Update on current progress on U-Boot ECDSA verification: I've isolated the OpenSSL code required to verify a signature signed with the nistp256v1 curve, and I've written a small test program to show that the code works without any external dependencies [1]. Currently fitting the code into Alex's fork of U-Boot.

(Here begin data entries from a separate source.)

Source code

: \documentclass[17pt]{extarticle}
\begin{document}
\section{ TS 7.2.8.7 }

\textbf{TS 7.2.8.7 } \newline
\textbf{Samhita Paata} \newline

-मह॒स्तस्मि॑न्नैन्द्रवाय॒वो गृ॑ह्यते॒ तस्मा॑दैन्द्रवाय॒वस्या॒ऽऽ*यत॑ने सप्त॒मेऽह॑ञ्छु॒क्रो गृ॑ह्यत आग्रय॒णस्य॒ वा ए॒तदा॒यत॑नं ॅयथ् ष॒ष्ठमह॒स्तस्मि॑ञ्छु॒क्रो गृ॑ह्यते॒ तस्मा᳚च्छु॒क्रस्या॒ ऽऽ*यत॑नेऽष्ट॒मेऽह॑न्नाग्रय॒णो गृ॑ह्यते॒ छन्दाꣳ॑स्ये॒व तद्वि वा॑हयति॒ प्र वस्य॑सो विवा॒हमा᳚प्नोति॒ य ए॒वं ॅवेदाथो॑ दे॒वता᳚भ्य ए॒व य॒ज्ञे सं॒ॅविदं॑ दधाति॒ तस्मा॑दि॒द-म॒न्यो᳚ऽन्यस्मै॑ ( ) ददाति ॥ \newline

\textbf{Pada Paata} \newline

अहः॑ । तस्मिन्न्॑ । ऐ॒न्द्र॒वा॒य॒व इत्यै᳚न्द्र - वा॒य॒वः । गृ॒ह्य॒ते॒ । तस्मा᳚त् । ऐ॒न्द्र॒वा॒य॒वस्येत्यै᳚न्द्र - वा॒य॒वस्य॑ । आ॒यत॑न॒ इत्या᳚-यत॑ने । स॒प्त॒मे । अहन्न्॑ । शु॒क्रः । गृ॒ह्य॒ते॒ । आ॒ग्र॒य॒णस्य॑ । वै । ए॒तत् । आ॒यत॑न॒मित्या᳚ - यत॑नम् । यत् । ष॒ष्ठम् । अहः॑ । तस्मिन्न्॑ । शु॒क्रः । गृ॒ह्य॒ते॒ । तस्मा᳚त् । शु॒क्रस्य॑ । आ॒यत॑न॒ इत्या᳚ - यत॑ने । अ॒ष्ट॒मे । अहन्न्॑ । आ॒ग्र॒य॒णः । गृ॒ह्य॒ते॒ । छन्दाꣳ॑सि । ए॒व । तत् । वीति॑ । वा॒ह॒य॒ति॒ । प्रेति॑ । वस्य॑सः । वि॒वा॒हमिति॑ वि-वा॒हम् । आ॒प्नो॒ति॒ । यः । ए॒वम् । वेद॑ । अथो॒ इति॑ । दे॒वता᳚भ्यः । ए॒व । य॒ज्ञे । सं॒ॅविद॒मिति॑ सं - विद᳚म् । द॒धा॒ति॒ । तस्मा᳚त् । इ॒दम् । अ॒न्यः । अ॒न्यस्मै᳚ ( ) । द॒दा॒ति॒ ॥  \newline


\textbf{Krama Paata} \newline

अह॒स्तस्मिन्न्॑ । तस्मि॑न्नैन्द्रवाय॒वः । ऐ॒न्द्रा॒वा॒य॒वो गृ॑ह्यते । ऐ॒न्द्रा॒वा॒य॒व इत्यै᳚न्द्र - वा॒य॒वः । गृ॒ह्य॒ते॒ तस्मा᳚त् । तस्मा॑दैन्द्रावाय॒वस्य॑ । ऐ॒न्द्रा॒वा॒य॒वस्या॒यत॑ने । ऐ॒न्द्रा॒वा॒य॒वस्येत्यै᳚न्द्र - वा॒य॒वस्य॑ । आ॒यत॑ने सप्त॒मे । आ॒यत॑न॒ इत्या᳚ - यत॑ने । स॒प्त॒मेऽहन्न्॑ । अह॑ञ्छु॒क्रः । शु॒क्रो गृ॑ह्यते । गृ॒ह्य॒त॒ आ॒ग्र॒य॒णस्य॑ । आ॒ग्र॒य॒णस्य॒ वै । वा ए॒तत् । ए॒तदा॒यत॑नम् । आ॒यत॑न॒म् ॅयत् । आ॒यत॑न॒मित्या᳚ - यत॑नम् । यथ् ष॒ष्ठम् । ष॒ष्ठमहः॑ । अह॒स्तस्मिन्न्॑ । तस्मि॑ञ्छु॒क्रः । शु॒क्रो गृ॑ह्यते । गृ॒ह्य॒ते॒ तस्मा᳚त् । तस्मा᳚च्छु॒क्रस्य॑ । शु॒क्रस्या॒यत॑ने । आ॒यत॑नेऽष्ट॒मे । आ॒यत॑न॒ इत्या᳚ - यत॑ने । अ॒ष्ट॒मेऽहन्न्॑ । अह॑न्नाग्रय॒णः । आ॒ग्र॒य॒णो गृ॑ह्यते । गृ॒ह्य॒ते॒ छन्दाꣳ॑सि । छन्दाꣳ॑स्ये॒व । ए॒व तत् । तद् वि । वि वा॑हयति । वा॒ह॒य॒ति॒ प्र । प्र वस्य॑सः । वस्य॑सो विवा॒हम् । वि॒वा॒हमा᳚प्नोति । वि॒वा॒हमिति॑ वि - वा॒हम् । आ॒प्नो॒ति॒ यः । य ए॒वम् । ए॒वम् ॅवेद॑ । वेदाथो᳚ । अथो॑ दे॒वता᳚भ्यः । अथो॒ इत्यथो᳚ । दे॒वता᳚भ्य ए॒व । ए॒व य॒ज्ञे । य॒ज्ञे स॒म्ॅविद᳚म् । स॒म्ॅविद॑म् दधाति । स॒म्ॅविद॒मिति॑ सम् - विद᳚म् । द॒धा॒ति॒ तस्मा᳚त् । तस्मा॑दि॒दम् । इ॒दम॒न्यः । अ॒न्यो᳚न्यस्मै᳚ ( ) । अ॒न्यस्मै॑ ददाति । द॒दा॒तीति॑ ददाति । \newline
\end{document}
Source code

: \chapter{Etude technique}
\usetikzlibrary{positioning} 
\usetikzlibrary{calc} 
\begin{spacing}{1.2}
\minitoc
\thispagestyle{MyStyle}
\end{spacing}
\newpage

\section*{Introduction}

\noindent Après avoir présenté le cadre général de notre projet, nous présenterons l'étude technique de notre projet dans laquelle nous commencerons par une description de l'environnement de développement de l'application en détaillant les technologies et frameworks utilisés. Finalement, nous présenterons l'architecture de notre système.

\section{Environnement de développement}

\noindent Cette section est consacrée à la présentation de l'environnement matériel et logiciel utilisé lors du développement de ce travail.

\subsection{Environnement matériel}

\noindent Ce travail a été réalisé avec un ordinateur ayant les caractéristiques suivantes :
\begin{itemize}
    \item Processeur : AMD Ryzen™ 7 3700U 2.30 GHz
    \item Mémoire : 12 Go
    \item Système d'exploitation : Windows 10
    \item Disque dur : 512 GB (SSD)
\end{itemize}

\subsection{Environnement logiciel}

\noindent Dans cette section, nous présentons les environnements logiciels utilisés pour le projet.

Question for Alex, I see your repo has a few branches related to ECDSA (patch-ecdsa-v[1-5], patch-mkimage-keyfile-v{1,2}). You sent me a link to 'patch-ecdsa-v1' in a previous email, is that the one that's being upstreamed? Should I be working off a different branch or is that one ok?
Tim
[1] https://github.com/timr11/openssl-ecdsa-verify
On 2021-03-30 2:27 p.m., Tim Romanski wrote:
On 3/30/21 2:17PM, Alexandru Gagniuc mr.nuke.me@gmail.com wrote:
I don't have any updates from Tim that you don't. I assume he's still silently hacking at it.
Yep, I'm working on a software implementation of ECDSA. Currently have the OpenSSL implementation for the nistp256 curve isolated, debugging a test program that verifies a signature on data that was randomly generated, then will need to clean up unnecessary code and fit it into U-Boot.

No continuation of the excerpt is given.